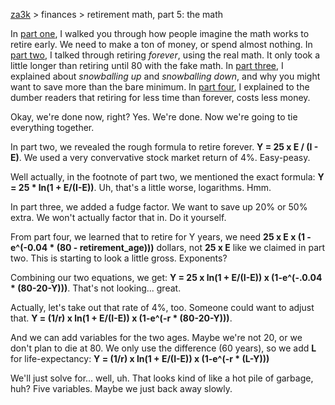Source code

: [za3k](/) > finances > retirement math, part 5: the math

In [part one](/articles/retirement_math1), I walked you through how people imagine the math works to retire early. We need to make a ton of money, or spend almost nothing.
In [part two](/articles/retirement_math2), I talked through retiring *forever*, using the real math. It only took a little longer than retiring until 80 with the fake math.
In [part three](/articles/retirement_math3), I explained about *snowballing up* and *snowballing down*, and why you might want to save more than the bare minimum.
In [part four](/articles/retirement_math4), I explained to the dumber readers that retiring for less time than forever, costs less money.

Okay, we're done now, right? Yes. We're done. Now we're going to tie everything together.

In part two, we revealed the rough formula to retire forever. **Y = 25 x E / (I - E)**. We used a very convervative stock market return of 4%. Easy-peasy.

Well actually, in the footnote of part two, we mentioned the exact formula: **Y = 25 * ln(1 + E/(I-E))**. Uh, that's a little worse, logarithms. Hmm.

In part three, we added a fudge factor. We want to save up 20% or 50% extra. We won't actually factor that in. Do it yourself.

From part four, we learned that to retire for Y years, we need **25 x E x (1 - e^(-0.04 * (80 - retirement_age)))** dollars, not **25 x E** like we claimed in part two. This is starting to look a little gross. Exponents?

Combining our two equations, we get: **Y = 25 x ln(1 + E/(I-E)) x (1-e^(-.0.04 * (80-20-Y)))**. That's not looking... great.

Actually, let's take out that rate of 4%, too. Someone could want to adjust that. **Y = (1/r) x ln(1 + E/(I-E)) x (1-e^(-r * (80-20-Y)))**.

And we can add variables for the two ages. Maybe we're not 20, or we don't plan to die at 80. We only use the difference (60 years), so we add **L** for life-expectancy: **Y = (1/r) x ln(1 + E/(I-E)) x (1-e^(-r * (L-Y)))**

We'll just solve for... well, uh. That looks kind of like a hot pile of garbage, huh? Five variables. Maybe we just back away slowly.
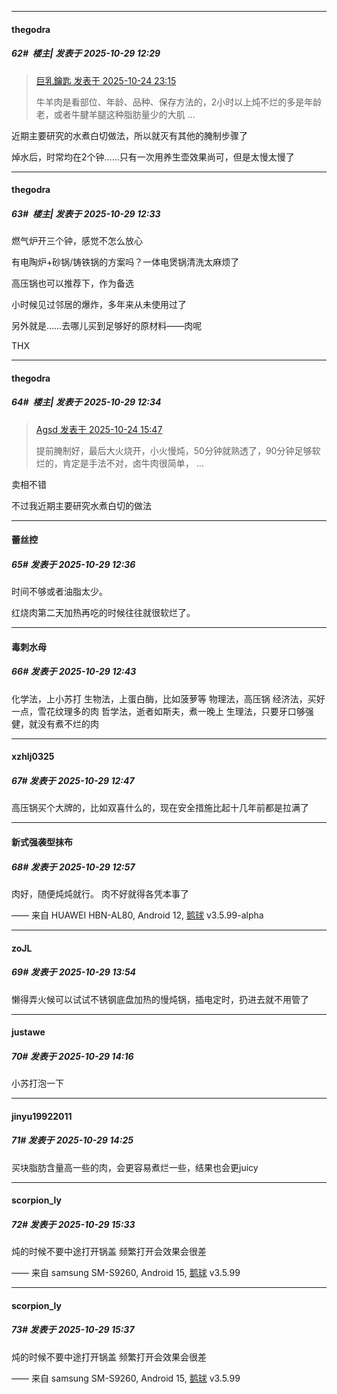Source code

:﻿
*****

####  thegodra  
##### 62#         楼主| 发表于 2025-10-29 12:29

<blockquote><a href="httphttps://stage1st.com/2b/forum.php?mod=redirect&amp;goto=findpost&amp;pid=68622209&amp;ptid=2265447" target="_blank">巨乳鑰匙 发表于 2025-10-24 23:15</a>

牛羊肉是看部位、年龄、品种、保存方法的，2小时以上炖不烂的多是年龄老，或者牛腱羊腿这种脂肪量少的大肌 ...</blockquote>
近期主要研究的水煮白切做法，所以就灭有其他的腌制步骤了

焯水后，时常均在2个钟……只有一次用养生壶效果尚可，但是太慢太慢了


*****

####  thegodra  
##### 63#         楼主| 发表于 2025-10-29 12:33

燃气炉开三个钟，感觉不怎么放心

有电陶炉+砂锅/铸铁锅的方案吗？一体电煲锅清洗太麻烦了

高压锅也可以推荐下，作为备选

小时候见过邻居的爆炸，多年来从未使用过了

另外就是……去哪儿买到足够好的原材料——肉呢

THX

*****

####  thegodra  
##### 64#         楼主| 发表于 2025-10-29 12:34

<blockquote><a href="httphttps://stage1st.com/2b/forum.php?mod=redirect&amp;goto=findpost&amp;pid=68620055&amp;ptid=2265447" target="_blank">Agsd 发表于 2025-10-24 15:47</a>

提前腌制好，最后大火烧开，小火慢炖，50分钟就熟透了，90分钟足够软烂的，肯定是手法不对，卤牛肉很简单， ...</blockquote>
卖相不错

不过我近期主要研究水煮白切的做法

*****

####  蕾丝控  
##### 65#       发表于 2025-10-29 12:36

时间不够或者油脂太少。

红烧肉第二天加热再吃的时候往往就很软烂了。


*****

####  毒刺水母  
##### 66#       发表于 2025-10-29 12:43

化学法，上小苏打
生物法，上蛋白酶，比如菠萝等
物理法，高压锅
经济法，买好一点，雪花纹理多的肉
哲学法，逝者如斯夫，煮一晚上
生理法，只要牙口够强健，就没有煮不烂的肉


*****

####  xzhlj0325  
##### 67#       发表于 2025-10-29 12:47

高压锅买个大牌的，比如双喜什么的，现在安全措施比起十几年前都是拉满了


*****

####  新式强袭型抹布  
##### 68#       发表于 2025-10-29 12:57

肉好，随便炖炖就行。
肉不好就得各凭本事了

—— 来自 HUAWEI HBN-AL80, Android 12, [鹅球](https://www.pgyer.com/xfPejhuq) v3.5.99-alpha


*****

####  zoJL  
##### 69#       发表于 2025-10-29 13:54

懒得弄火候可以试试不锈钢底盘加热的慢炖锅，插电定时，扔进去就不用管了


*****

####  justawe  
##### 70#       发表于 2025-10-29 14:16

小苏打泡一下


*****

####  jinyu19922011  
##### 71#       发表于 2025-10-29 14:25

买块脂肪含量高一些的肉，会更容易煮烂一些，结果也会更juicy


*****

####  scorpion_ly  
##### 72#       发表于 2025-10-29 15:33

炖的时候不要中途打开锅盖
频繁打开会效果会很差

—— 来自 samsung SM-S9260, Android 15, [鹅球](https://www.pgyer.com/GcUxKd4w) v3.5.99


*****

####  scorpion_ly  
##### 73#       发表于 2025-10-29 15:37

炖的时候不要中途打开锅盖
频繁打开会效果会很差

—— 来自 samsung SM-S9260, Android 15, [鹅球](https://www.pgyer.com/GcUxKd4w) v3.5.99

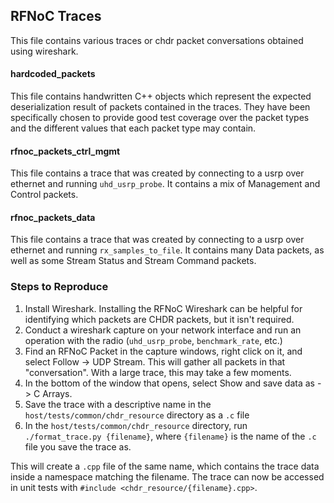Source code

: ## RFNoC Traces
This file contains various traces or chdr packet conversations obtained using wireshark.

#### hardcoded_packets
This file contains handwritten C++ objects which represent the expected deserialization result of packets contained in the traces.
They have been specifically chosen to provide good test coverage over the packet types and the different values that each packet type may contain.

#### rfnoc_packets_ctrl_mgmt
This file contains a trace that was created by connecting to a usrp over ethernet and running `uhd_usrp_probe`.
It contains a mix of Management and Control packets.

#### rfnoc_packets_data
This file contains a trace that was created by connecting to a usrp over ethernet and running `rx_samples_to_file`.
It contains many Data packets, as well as some Stream Status and Stream Command packets.

### Steps to Reproduce
1. Install Wireshark. Installing the RFNoC Wireshark can be helpful for identifying which packets are CHDR packets, but it isn't required.
2. Conduct a wireshark capture on your network interface and run an operation with the radio (`uhd_usrp_probe`, `benchmark_rate`, etc.)
3. Find an RFNoC Packet in the capture windows, right click on it, and select Follow -> UDP Stream. This will gather all packets in that "conversation". With a large trace, this may take a few moments.
4. In the bottom of the window that opens, select Show and save data as -> C Arrays.
5. Save the trace with a descriptive name in the `host/tests/common/chdr_resource` directory as a `.c` file
6. In the `host/tests/common/chdr_resource` directory, run `./format_trace.py {filename}`, where `{filename}` is the name of the `.c` file you save the trace as.

This will create a `.cpp` file of the same name, which contains the trace data inside a namespace matching the filename. The trace can now be accessed in unit tests with `#include <chdr_resource/{filename}.cpp>`.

Directions for this task
Look through the records and gather every line containing "created".

Result
This file contains a trace that was created by connecting to a usrp over ethernet and running `uhd_usrp_probe`.
This file contains a trace that was created by connecting to a usrp over ethernet and running `rx_samples_to_file`.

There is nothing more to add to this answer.